Go through the records and copy each line where the string "Twitter" occurs.
START Working data
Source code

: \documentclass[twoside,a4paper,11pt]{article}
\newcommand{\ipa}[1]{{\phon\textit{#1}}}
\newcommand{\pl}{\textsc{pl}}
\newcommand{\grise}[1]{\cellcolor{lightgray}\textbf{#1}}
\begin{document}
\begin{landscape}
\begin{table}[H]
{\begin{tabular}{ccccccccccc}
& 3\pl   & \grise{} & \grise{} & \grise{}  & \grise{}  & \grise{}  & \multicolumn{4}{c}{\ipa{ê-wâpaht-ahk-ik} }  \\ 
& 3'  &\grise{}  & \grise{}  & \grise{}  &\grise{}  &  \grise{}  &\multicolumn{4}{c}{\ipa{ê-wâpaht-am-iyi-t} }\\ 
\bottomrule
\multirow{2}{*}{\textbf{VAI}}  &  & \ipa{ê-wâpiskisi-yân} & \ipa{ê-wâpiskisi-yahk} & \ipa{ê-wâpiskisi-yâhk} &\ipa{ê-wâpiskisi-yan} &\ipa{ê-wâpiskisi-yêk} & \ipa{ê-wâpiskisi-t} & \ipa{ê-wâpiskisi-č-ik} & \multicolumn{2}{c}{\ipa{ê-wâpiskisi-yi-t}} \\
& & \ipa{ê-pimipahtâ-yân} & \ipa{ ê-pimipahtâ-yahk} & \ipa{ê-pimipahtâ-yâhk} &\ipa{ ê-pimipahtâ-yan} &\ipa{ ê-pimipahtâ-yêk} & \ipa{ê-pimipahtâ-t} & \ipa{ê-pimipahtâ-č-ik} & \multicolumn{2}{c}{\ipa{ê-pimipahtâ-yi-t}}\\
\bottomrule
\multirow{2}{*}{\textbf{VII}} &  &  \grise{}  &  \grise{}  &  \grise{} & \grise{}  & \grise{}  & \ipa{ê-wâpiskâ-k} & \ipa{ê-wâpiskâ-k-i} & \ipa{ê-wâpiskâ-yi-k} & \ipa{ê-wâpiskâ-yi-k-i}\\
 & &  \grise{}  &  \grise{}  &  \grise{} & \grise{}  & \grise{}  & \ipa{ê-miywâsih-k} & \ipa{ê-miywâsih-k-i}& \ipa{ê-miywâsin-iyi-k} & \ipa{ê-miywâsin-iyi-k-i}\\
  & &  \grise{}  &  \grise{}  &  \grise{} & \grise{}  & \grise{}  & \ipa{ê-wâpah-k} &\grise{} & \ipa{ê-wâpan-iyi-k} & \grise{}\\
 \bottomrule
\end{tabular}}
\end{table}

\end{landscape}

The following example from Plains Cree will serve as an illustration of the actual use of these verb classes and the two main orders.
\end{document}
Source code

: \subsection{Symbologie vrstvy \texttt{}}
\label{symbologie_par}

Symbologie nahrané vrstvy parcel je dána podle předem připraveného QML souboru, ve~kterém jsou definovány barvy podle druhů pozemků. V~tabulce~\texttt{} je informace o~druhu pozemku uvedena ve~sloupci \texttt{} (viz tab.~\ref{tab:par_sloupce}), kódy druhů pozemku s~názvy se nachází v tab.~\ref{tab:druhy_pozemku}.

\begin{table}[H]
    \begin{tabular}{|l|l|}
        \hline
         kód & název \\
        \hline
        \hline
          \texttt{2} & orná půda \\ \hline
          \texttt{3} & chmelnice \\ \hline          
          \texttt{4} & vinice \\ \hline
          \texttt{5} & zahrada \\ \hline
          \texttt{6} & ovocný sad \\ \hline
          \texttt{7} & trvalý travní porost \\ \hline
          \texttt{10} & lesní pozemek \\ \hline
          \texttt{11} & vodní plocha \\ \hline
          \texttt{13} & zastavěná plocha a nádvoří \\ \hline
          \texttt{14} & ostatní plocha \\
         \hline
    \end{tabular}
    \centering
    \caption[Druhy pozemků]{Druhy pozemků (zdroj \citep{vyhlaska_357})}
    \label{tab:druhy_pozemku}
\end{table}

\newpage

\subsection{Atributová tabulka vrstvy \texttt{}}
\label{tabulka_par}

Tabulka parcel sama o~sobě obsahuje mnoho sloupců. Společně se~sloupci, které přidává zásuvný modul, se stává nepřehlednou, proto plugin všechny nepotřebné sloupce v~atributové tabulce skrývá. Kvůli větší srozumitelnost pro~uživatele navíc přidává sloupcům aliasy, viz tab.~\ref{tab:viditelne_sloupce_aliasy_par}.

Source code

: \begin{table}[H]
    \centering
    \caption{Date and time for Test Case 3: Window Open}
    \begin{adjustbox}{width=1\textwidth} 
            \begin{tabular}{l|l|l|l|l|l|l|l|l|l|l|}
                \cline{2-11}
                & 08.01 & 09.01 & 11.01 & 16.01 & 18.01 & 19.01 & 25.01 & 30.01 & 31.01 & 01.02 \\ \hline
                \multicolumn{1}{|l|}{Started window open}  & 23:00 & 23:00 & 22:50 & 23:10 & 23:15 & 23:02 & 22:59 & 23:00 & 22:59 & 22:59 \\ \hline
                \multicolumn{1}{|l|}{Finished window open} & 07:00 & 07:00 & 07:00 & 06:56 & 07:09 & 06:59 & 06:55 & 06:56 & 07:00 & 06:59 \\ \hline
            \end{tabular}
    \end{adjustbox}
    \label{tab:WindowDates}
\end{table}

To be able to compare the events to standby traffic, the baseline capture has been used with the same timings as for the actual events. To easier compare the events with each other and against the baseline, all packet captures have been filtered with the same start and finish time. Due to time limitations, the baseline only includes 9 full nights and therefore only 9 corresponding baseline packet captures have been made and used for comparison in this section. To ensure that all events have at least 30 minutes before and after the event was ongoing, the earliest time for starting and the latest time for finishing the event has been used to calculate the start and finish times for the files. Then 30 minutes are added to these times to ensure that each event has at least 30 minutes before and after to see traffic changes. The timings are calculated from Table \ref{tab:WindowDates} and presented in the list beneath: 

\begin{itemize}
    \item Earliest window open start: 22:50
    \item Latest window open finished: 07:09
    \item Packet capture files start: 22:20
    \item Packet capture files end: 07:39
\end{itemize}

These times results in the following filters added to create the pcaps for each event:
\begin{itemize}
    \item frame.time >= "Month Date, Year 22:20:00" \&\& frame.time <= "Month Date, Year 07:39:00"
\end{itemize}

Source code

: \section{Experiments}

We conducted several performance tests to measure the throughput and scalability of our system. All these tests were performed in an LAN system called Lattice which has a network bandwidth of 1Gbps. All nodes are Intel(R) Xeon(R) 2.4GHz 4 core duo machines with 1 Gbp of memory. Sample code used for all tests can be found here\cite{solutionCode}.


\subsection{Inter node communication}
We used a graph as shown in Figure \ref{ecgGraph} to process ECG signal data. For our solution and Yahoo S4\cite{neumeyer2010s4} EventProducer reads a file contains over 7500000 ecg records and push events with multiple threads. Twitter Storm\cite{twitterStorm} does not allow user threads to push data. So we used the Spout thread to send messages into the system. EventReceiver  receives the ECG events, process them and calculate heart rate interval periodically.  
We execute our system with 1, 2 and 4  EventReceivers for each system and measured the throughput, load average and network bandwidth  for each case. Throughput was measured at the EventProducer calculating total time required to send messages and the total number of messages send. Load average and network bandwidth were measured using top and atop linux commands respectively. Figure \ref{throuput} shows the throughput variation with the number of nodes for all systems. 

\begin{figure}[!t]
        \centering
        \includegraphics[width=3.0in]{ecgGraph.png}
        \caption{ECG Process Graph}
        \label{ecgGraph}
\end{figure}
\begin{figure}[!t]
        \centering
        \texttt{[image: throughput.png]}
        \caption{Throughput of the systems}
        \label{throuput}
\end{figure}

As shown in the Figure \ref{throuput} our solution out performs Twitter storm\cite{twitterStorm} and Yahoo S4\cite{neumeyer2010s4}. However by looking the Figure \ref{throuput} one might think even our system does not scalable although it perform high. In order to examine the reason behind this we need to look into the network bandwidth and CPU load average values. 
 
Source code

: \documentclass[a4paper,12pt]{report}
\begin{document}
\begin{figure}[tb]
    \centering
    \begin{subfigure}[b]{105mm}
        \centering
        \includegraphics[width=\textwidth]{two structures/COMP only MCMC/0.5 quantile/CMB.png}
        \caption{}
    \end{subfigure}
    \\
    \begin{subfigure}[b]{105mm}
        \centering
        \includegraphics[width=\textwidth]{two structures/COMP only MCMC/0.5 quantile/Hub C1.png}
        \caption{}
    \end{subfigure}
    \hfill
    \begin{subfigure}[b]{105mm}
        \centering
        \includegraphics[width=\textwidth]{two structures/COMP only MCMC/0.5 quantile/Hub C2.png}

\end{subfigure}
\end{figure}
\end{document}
END Working data
(Response below)
We used a graph as shown in Figure \ref{ecgGraph} to process ECG signal data. For our solution and Yahoo S4\cite{neumeyer2010s4} EventProducer reads a file contains over 7500000 ecg records and push events with multiple threads. Twitter Storm\cite{twitterStorm} does not allow user threads to push data. So we used the Spout thread to send messages into the system. EventReceiver  receives the ECG events, process them and calculate heart rate interval periodically.  
As shown in the Figure \ref{throuput} our solution out performs Twitter storm\cite{twitterStorm} and Yahoo S4\cite{neumeyer2010s4}. However by looking the Figure \ref{throuput} one might think even our system does not scalable although it perform high. In order to examine the reason behind this we need to look into the network bandwidth and CPU load average values. 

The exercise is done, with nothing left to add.